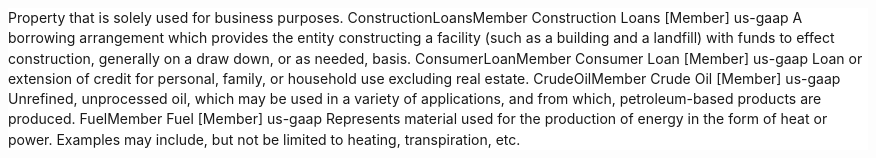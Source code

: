 <td valign="top">Property that is solely used for business purposes.</td>

</tr>

<tr>

<td style="word-break: break-word;
       word-wrap: break-word;max-width: 120px;" valign="top">ConstructionLoansMember</td>

<td valign="top">Construction Loans [Member]</td>

<td valign="top">us-gaap</td>

<td valign="top">A borrowing arrangement which provides the entity constructing a facility (such as a building and a landfill) with funds to effect construction, generally on a draw down, or as needed, basis.</td>

</tr>

<tr>

<td style="word-break: break-word;
       word-wrap: break-word;max-width: 120px;" valign="top">ConsumerLoanMember</td>

<td valign="top">Consumer Loan [Member]</td>

<td valign="top">us-gaap</td>

<td valign="top">Loan or extension of credit for personal, family, or household use excluding real estate.</td>

</tr>

<tr>

<td style="word-break: break-word;
       word-wrap: break-word;max-width: 120px;" valign="top">CrudeOilMember</td>

<td valign="top">Crude Oil [Member]</td>

<td valign="top">us-gaap</td>

<td valign="top">Unrefined, unprocessed oil, which may be used in a variety of applications, and from which, petroleum-based products are produced.</td>

</tr>

<tr>

<td style="word-break: break-word;
       word-wrap: break-word;max-width: 120px;" valign="top">FuelMember</td>

<td valign="top">Fuel [Member]</td>

<td valign="top">us-gaap</td>

<td valign="top">Represents material used for the production of energy in the form of heat or power. Examples may include, but not be limited to heating, transpiration, etc.</td>

</tr>

<tr>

══════════════════════════════

**TASK:**
Restate each line of the material word for word, skipping any picture.

**REPLY:**
Source code

: <td valign="top">Property that is solely used for business purposes.</td>

</tr>

<tr>

<td style="word-break: break-word;
       word-wrap: break-word;max-width: 120px;" valign="top">ConstructionLoansMember</td>

<td valign="top">Construction Loans [Member]</td>

<td valign="top">us-gaap</td>

<td valign="top">A borrowing arrangement which provides the entity constructing a facility (such as a building and a landfill) with funds to effect construction, generally on a draw down, or as needed, basis.</td>

</tr>

<tr>

<td style="word-break: break-word;
       word-wrap: break-word;max-width: 120px;" valign="top">ConsumerLoanMember</td>

<td valign="top">Consumer Loan [Member]</td>

<td valign="top">us-gaap</td>

<td valign="top">Loan or extension of credit for personal, family, or household use excluding real estate.</td>

</tr>

<tr>

<td style="word-break: break-word;
       word-wrap: break-word;max-width: 120px;" valign="top">CrudeOilMember</td>

<td valign="top">Crude Oil [Member]</td>

<td valign="top">us-gaap</td>

<td valign="top">Unrefined, unprocessed oil, which may be used in a variety of applications, and from which, petroleum-based products are produced.</td>

</tr>

<tr>

<td style="word-break: break-word;
       word-wrap: break-word;max-width: 120px;" valign="top">FuelMember</td>

<td valign="top">Fuel [Member]</td>

<td valign="top">us-gaap</td>

<td valign="top">Represents material used for the production of energy in the form of heat or power. Examples may include, but not be limited to heating, transpiration, etc.</td>

</tr>

<tr>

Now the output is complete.